Kubala didn't play against Turkey in a game to decide who qualified for the World Cup, due to a supposed statement from FIFA

Kubala didn't play against Turkey in a game to decide who qualified for the World Cup, due to a supposed statement from FIFA


Laszlo Kubala (Budapest, Hungary, 1927 - Barcelona 2002)


Switzerland 1954


Kubala didn't play the match that decided who qualified for the World Cup due to a supposed statement from FIFA, although it was later learned that the governing body were not the authors.

In the summer of 1950, the Spanish team played a warm-up match for the World Cup which would be held a few weeks later. Their rival on that occasion was Hungary, a team made up of football players from Eastern Europe, and who had a special talent, Laszlo Kubala. The spectacular game played by the Hungarian piqued the interest of FC Barcelona, and 24 hours later they announced his signing. A year later, whilst delighting the Camp Nou faithful, he obtained Spanish nationality, and began to be included in the call ups for La Roja.
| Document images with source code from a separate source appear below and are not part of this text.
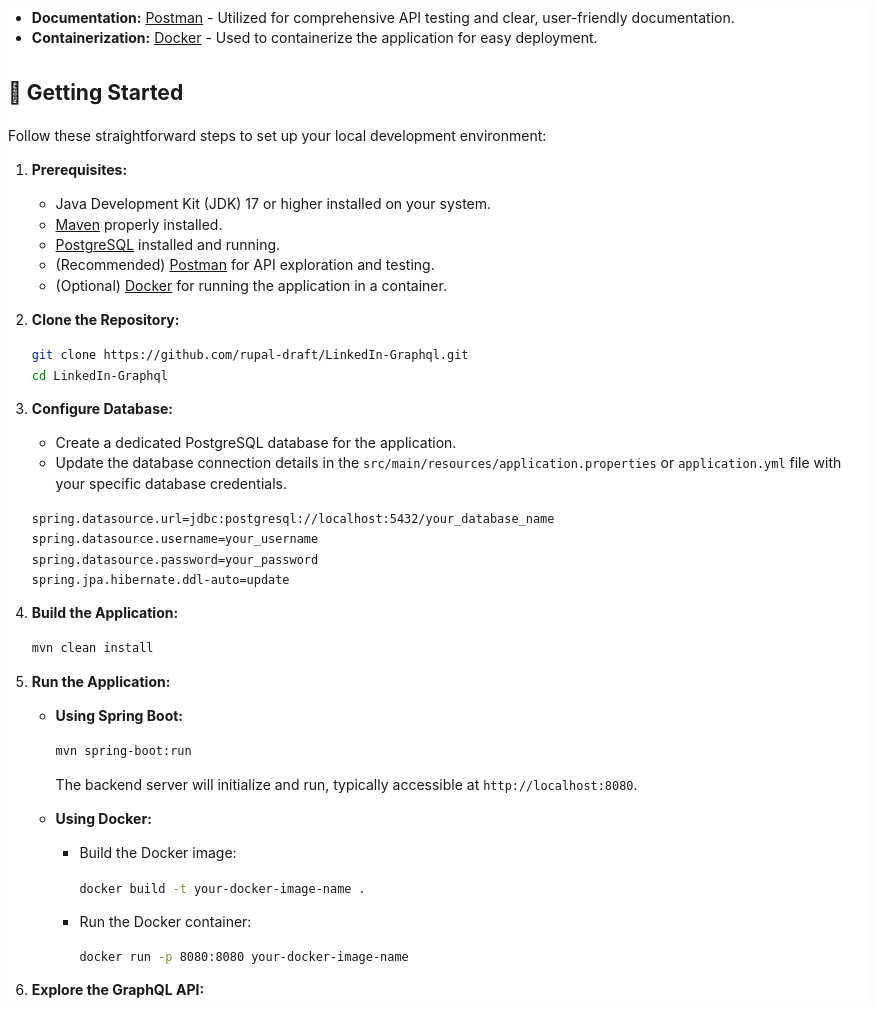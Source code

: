* **Documentation:** [Postman](https://www.postman.com/) - Utilized for comprehensive API testing and clear, user-friendly documentation.
* **Containerization:** [Docker](https://www.docker.com/) - Used to containerize the application for easy deployment.


## 🚀 Getting Started

Follow these straightforward steps to set up your local development environment:

1.  **Prerequisites:**
    * Java Development Kit (JDK) 17 or higher installed on your system.
    * [Maven](https://maven.apache.org/download.cgi) properly installed.
    * [PostgreSQL](https://www.postgresql.org/download/) installed and running.
    * (Recommended) [Postman](https://www.postman.com/downloads/) for API exploration and testing.
    * (Optional) [Docker](https://www.docker.com/get-started/) for running the application in a container.

2.  **Clone the Repository:**

    ```bash
    git clone https://github.com/rupal-draft/LinkedIn-Graphql.git
    cd LinkedIn-Graphql
    ```

3.  **Configure Database:**

    * Create a dedicated PostgreSQL database for the application.
    * Update the database connection details in the `src/main/resources/application.properties` or `application.yml` file with your specific database credentials.

    ```properties
    spring.datasource.url=jdbc:postgresql://localhost:5432/your_database_name
    spring.datasource.username=your_username
    spring.datasource.password=your_password
    spring.jpa.hibernate.ddl-auto=update
    ```

4.  **Build the Application:**

    ```bash
    mvn clean install
    ```

5.  **Run the Application:**

    * **Using Spring Boot:**

        ```bash
        mvn spring-boot:run
        ```

      The backend server will initialize and run, typically accessible at `http://localhost:8080`.

    * **Using Docker:**

        * Build the Docker image:
            ```bash
            docker build -t your-docker-image-name .
            ```
        * Run the Docker container:
            ```bash
            docker run -p 8080:8080 your-docker-image-name
            ```
6.  **Explore the GraphQL API:**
In 1954, an unprecedented scandal broke out. Spain faced Turkey in the pre-qualifying round for the World Cup. Victory for Spain in the first match was cancelled out by a Turkish win in the return game. The winner would then be decided in a third match tie-break. On that day an inexplicable matter would occur, and one hour before the start of the game a ‘FIFA delegate’ appeared in the Spanish team’s dressing room with a telegram that reported a supposedly irregular situation.
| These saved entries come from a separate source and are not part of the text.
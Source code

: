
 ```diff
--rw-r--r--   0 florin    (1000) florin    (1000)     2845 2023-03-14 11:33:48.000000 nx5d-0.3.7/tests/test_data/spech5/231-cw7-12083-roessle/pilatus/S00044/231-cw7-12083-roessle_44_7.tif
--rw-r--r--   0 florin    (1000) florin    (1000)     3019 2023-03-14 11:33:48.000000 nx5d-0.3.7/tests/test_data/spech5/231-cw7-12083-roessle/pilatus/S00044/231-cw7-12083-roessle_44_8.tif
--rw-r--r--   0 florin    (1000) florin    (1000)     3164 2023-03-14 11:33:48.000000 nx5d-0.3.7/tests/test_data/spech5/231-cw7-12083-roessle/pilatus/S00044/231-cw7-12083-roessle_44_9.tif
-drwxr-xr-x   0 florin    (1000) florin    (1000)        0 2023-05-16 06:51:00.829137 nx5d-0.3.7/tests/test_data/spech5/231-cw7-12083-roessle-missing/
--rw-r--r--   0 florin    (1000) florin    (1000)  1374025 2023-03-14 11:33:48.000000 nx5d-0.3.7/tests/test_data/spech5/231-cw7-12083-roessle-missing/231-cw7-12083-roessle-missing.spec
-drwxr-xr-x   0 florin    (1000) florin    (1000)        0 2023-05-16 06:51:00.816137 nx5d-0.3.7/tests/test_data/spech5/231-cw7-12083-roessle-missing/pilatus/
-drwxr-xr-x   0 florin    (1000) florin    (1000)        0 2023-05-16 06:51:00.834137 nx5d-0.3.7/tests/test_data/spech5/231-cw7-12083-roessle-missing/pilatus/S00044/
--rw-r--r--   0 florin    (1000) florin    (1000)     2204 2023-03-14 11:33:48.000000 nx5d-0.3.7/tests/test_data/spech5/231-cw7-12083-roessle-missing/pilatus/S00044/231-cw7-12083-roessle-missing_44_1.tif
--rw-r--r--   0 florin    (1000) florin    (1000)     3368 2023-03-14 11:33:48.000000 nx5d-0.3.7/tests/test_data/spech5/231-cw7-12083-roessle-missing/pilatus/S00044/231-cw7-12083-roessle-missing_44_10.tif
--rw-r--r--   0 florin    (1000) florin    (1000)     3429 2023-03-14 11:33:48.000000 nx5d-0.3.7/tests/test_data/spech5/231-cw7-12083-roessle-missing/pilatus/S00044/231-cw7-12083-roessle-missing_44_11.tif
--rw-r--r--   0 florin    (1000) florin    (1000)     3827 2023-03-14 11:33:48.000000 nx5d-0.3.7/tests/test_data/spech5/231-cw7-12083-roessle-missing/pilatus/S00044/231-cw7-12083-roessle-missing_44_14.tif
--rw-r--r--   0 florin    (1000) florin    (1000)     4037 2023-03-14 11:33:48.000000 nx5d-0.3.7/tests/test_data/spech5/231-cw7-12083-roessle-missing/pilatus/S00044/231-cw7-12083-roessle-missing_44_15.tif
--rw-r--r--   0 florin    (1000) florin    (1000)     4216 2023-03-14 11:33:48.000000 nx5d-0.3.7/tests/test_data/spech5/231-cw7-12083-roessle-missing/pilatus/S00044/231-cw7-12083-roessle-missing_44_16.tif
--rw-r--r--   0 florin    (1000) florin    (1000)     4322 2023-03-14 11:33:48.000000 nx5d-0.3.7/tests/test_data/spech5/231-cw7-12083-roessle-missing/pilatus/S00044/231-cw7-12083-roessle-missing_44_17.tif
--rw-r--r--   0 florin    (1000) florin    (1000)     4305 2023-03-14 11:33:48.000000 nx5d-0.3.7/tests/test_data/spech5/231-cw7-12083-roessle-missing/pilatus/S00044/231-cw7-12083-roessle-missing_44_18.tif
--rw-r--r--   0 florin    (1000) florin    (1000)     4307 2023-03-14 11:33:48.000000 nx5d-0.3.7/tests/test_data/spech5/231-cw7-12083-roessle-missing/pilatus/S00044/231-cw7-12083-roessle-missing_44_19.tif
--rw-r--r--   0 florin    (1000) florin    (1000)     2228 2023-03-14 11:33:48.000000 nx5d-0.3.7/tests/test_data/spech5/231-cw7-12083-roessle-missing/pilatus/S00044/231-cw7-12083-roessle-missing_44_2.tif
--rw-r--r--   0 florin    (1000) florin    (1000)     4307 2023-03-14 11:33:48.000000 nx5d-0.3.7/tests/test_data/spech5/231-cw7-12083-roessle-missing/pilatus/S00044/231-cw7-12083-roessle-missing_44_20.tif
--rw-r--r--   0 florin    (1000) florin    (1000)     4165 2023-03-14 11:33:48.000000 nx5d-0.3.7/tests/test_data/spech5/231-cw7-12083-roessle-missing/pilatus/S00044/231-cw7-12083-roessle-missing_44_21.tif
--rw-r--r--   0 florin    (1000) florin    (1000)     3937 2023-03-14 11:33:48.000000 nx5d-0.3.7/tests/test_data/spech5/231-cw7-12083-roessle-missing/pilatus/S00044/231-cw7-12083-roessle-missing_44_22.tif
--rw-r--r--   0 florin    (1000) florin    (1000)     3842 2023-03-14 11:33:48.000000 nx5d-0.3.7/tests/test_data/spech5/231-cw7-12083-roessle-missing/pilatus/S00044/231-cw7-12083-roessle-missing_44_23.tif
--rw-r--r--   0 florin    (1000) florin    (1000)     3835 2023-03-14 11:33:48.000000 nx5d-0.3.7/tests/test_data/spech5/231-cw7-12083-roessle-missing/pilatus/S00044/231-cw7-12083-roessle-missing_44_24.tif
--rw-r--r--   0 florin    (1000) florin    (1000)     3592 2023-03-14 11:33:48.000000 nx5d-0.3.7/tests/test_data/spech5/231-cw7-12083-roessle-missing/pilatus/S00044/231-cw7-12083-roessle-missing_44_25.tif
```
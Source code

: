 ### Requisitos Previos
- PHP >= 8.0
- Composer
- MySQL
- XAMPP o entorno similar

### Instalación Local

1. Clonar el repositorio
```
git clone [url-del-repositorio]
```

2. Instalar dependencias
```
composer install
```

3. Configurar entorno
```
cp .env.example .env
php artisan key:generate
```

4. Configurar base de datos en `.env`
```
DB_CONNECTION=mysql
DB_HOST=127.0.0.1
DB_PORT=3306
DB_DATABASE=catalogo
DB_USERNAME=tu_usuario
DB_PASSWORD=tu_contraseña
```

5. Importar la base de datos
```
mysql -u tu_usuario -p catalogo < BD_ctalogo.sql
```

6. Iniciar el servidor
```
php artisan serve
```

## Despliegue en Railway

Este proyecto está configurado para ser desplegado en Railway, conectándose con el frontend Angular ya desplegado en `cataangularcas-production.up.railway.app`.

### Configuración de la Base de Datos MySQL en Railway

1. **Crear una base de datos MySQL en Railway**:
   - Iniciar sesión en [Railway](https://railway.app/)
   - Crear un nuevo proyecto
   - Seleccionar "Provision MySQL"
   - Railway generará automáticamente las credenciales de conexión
It suggested that Spain would be disqualified if Kubala played in the match. The situation was surreal, as he'd played in Istanbul just three days earlier without any problems. In the end it was decided that Kubala, the star of the team, wouldn’t play, and the game ended in a 2-2 draw. Turkey then qualified thanks to the innocent hand of a boy who drew their name out of a hat, a practice that had been agreed upon beforehand in the event of a draw.

After a while, FIFA strongly denied being the author of the telegram, and explained that no member of the organisation had access to the dressing room. The situation led to the resignation of the governing body of the Spanish Football Federation, as well as the Spanish coach and FIFA's Spanish delegate.


Kubala continued to amaze the Camp Nou for many years. He became Barça’s idol of the decade, although his level of performance gradually diminished due to the various injuries he suffered. In 1961 he retired as a player, and a few months later he started a new stage at the Club as a coach, a role which lasted until 1963. Although he later returned for five months in 1980, Kubala stood out for his coaching of the Spanish national team, which lasted for 10 seasons.